● EXERCISE
The records below are to be repeated exactly, and their pictures left out.

*** THE DATA

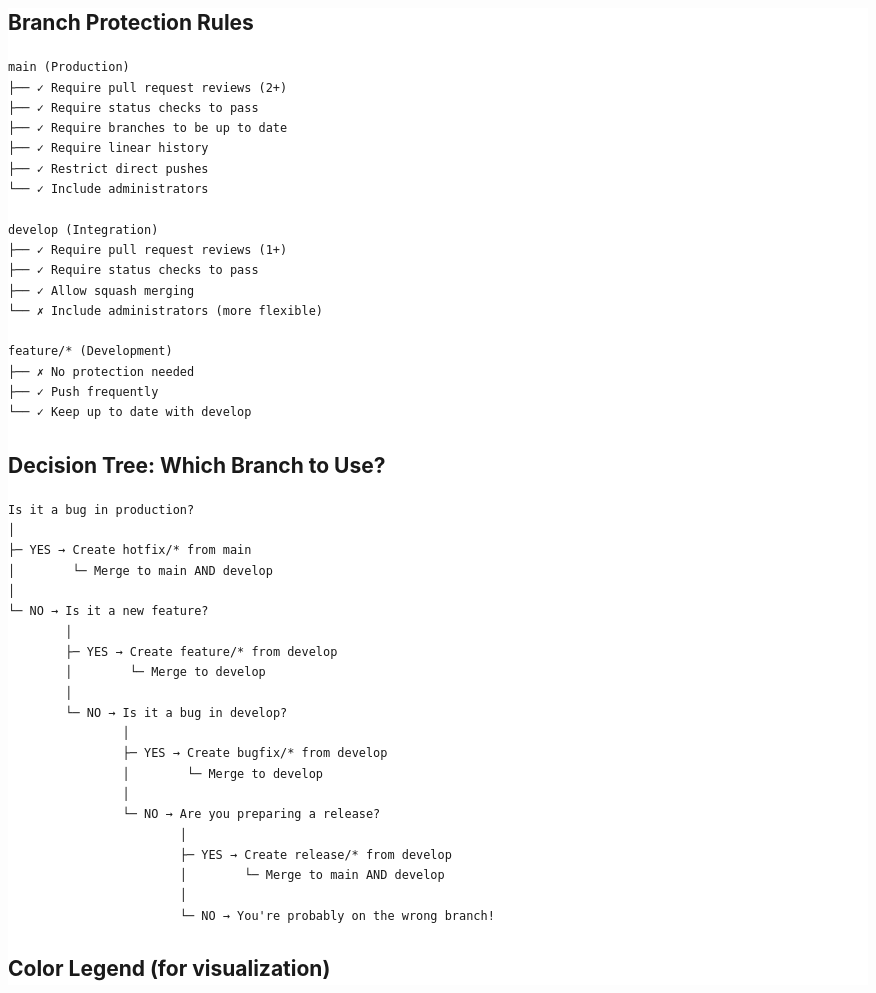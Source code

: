 ## Branch Protection Rules

```
main (Production)
├── ✓ Require pull request reviews (2+)
├── ✓ Require status checks to pass
├── ✓ Require branches to be up to date
├── ✓ Require linear history
├── ✓ Restrict direct pushes
└── ✓ Include administrators

develop (Integration)
├── ✓ Require pull request reviews (1+)
├── ✓ Require status checks to pass
├── ✓ Allow squash merging
└── ✗ Include administrators (more flexible)

feature/* (Development)
├── ✗ No protection needed
├── ✓ Push frequently
└── ✓ Keep up to date with develop
```

## Decision Tree: Which Branch to Use?

```
Is it a bug in production?
│
├─ YES → Create hotfix/* from main
│        └─ Merge to main AND develop
│
└─ NO → Is it a new feature?
        │
        ├─ YES → Create feature/* from develop
        │        └─ Merge to develop
        │
        └─ NO → Is it a bug in develop?
                │
                ├─ YES → Create bugfix/* from develop
                │        └─ Merge to develop
                │
                └─ NO → Are you preparing a release?
                        │
                        ├─ YES → Create release/* from develop
                        │        └─ Merge to main AND develop
                        │
                        └─ NO → You're probably on the wrong branch!
```

## Color Legend (for visualization)
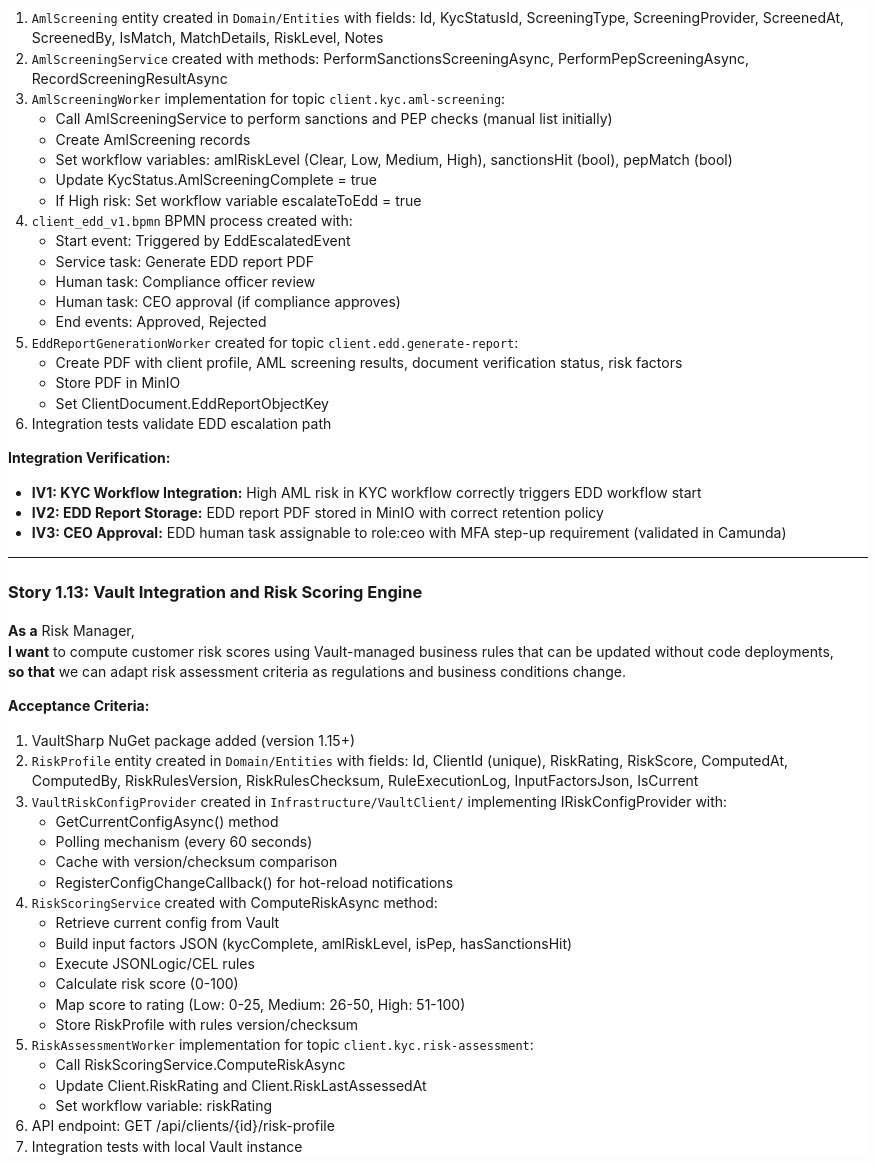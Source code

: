 1. `AmlScreening` entity created in `Domain/Entities` with fields: Id, KycStatusId, ScreeningType, ScreeningProvider, ScreenedAt, ScreenedBy, IsMatch, MatchDetails, RiskLevel, Notes
2. `AmlScreeningService` created with methods: PerformSanctionsScreeningAsync, PerformPepScreeningAsync, RecordScreeningResultAsync
3. `AmlScreeningWorker` implementation for topic `client.kyc.aml-screening`:
   - Call AmlScreeningService to perform sanctions and PEP checks (manual list initially)
   - Create AmlScreening records
   - Set workflow variables: amlRiskLevel (Clear, Low, Medium, High), sanctionsHit (bool), pepMatch (bool)
   - Update KycStatus.AmlScreeningComplete = true
   - If High risk: Set workflow variable escalateToEdd = true
4. `client_edd_v1.bpmn` BPMN process created with:
   - Start event: Triggered by EddEscalatedEvent
   - Service task: Generate EDD report PDF
   - Human task: Compliance officer review
   - Human task: CEO approval (if compliance approves)
   - End events: Approved, Rejected
5. `EddReportGenerationWorker` created for topic `client.edd.generate-report`:
   - Create PDF with client profile, AML screening results, document verification status, risk factors
   - Store PDF in MinIO
   - Set ClientDocument.EddReportObjectKey
6. Integration tests validate EDD escalation path

**Integration Verification:**

- **IV1: KYC Workflow Integration:** High AML risk in KYC workflow correctly triggers EDD workflow start
- **IV2: EDD Report Storage:** EDD report PDF stored in MinIO with correct retention policy
- **IV3: CEO Approval:** EDD human task assignable to role:ceo with MFA step-up requirement (validated in Camunda)

---

### Story 1.13: Vault Integration and Risk Scoring Engine

**As a** Risk Manager,  
**I want** to compute customer risk scores using Vault-managed business rules that can be updated without code deployments,  
**so that** we can adapt risk assessment criteria as regulations and business conditions change.

**Acceptance Criteria:**

1. VaultSharp NuGet package added (version 1.15+)
2. `RiskProfile` entity created in `Domain/Entities` with fields: Id, ClientId (unique), RiskRating, RiskScore, ComputedAt, ComputedBy, RiskRulesVersion, RiskRulesChecksum, RuleExecutionLog, InputFactorsJson, IsCurrent
3. `VaultRiskConfigProvider` created in `Infrastructure/VaultClient/` implementing IRiskConfigProvider with:
   - GetCurrentConfigAsync() method
   - Polling mechanism (every 60 seconds)
   - Cache with version/checksum comparison
   - RegisterConfigChangeCallback() for hot-reload notifications
4. `RiskScoringService` created with ComputeRiskAsync method:
   - Retrieve current config from Vault
   - Build input factors JSON (kycComplete, amlRiskLevel, isPep, hasSanctionsHit)
   - Execute JSONLogic/CEL rules
   - Calculate risk score (0-100)
   - Map score to rating (Low: 0-25, Medium: 26-50, High: 51-100)
   - Store RiskProfile with rules version/checksum
5. `RiskAssessmentWorker` implementation for topic `client.kyc.risk-assessment`:
   - Call RiskScoringService.ComputeRiskAsync
   - Update Client.RiskRating and Client.RiskLastAssessedAt
   - Set workflow variable: riskRating
6. API endpoint: GET /api/clients/{id}/risk-profile
7. Integration tests with local Vault instance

******

● SOLUTION FOR THIS TASK
Source code

: ## Branch Protection Rules

```
main (Production)
├── ✓ Require pull request reviews (2+)
├── ✓ Require status checks to pass
├── ✓ Require branches to be up to date
├── ✓ Require linear history
├── ✓ Restrict direct pushes
└── ✓ Include administrators

develop (Integration)
├── ✓ Require pull request reviews (1+)
├── ✓ Require status checks to pass
├── ✓ Allow squash merging
└── ✗ Include administrators (more flexible)

feature/* (Development)
├── ✗ No protection needed
├── ✓ Push frequently
└── ✓ Keep up to date with develop
```

## Decision Tree: Which Branch to Use?

```
Is it a bug in production?
│
├─ YES → Create hotfix/* from main
│        └─ Merge to main AND develop
│
└─ NO → Is it a new feature?
        │
        ├─ YES → Create feature/* from develop
        │        └─ Merge to develop
        │
        └─ NO → Is it a bug in develop?
                │
                ├─ YES → Create bugfix/* from develop
                │        └─ Merge to develop
                │
                └─ NO → Are you preparing a release?
                        │
                        ├─ YES → Create release/* from develop
                        │        └─ Merge to main AND develop
                        │
                        └─ NO → You're probably on the wrong branch!
```

## Color Legend (for visualization)
Source code

: 1. `AmlScreening` entity created in `Domain/Entities` with fields: Id, KycStatusId, ScreeningType, ScreeningProvider, ScreenedAt, ScreenedBy, IsMatch, MatchDetails, RiskLevel, Notes
2. `AmlScreeningService` created with methods: PerformSanctionsScreeningAsync, PerformPepScreeningAsync, RecordScreeningResultAsync
3. `AmlScreeningWorker` implementation for topic `client.kyc.aml-screening`:
   - Call AmlScreeningService to perform sanctions and PEP checks (manual list initially)
   - Create AmlScreening records
   - Set workflow variables: amlRiskLevel (Clear, Low, Medium, High), sanctionsHit (bool), pepMatch (bool)
   - Update KycStatus.AmlScreeningComplete = true
   - If High risk: Set workflow variable escalateToEdd = true
4. `client_edd_v1.bpmn` BPMN process created with:
   - Start event: Triggered by EddEscalatedEvent
   - Service task: Generate EDD report PDF
   - Human task: Compliance officer review
   - Human task: CEO approval (if compliance approves)
   - End events: Approved, Rejected
5. `EddReportGenerationWorker` created for topic `client.edd.generate-report`:
   - Create PDF with client profile, AML screening results, document verification status, risk factors
   - Store PDF in MinIO
   - Set ClientDocument.EddReportObjectKey
6. Integration tests validate EDD escalation path

**Integration Verification:**

- **IV1: KYC Workflow Integration:** High AML risk in KYC workflow correctly triggers EDD workflow start
- **IV2: EDD Report Storage:** EDD report PDF stored in MinIO with correct retention policy
- **IV3: CEO Approval:** EDD human task assignable to role:ceo with MFA step-up requirement (validated in Camunda)

---

### Story 1.13: Vault Integration and Risk Scoring Engine

**As a** Risk Manager,  
**I want** to compute customer risk scores using Vault-managed business rules that can be updated without code deployments,  
**so that** we can adapt risk assessment criteria as regulations and business conditions change.

**Acceptance Criteria:**

1. VaultSharp NuGet package added (version 1.15+)
2. `RiskProfile` entity created in `Domain/Entities` with fields: Id, ClientId (unique), RiskRating, RiskScore, ComputedAt, ComputedBy, RiskRulesVersion, RiskRulesChecksum, RuleExecutionLog, InputFactorsJson, IsCurrent
3. `VaultRiskConfigProvider` created in `Infrastructure/VaultClient/` implementing IRiskConfigProvider with:
   - GetCurrentConfigAsync() method
   - Polling mechanism (every 60 seconds)
   - Cache with version/checksum comparison
   - RegisterConfigChangeCallback() for hot-reload notifications
4. `RiskScoringService` created with ComputeRiskAsync method:
   - Retrieve current config from Vault
   - Build input factors JSON (kycComplete, amlRiskLevel, isPep, hasSanctionsHit)
   - Execute JSONLogic/CEL rules
   - Calculate risk score (0-100)
   - Map score to rating (Low: 0-25, Medium: 26-50, High: 51-100)
   - Store RiskProfile with rules version/checksum
5. `RiskAssessmentWorker` implementation for topic `client.kyc.risk-assessment`:
   - Call RiskScoringService.ComputeRiskAsync
   - Update Client.RiskRating and Client.RiskLastAssessedAt
   - Set workflow variable: riskRating
6. API endpoint: GET /api/clients/{id}/risk-profile
7. Integration tests with local Vault instance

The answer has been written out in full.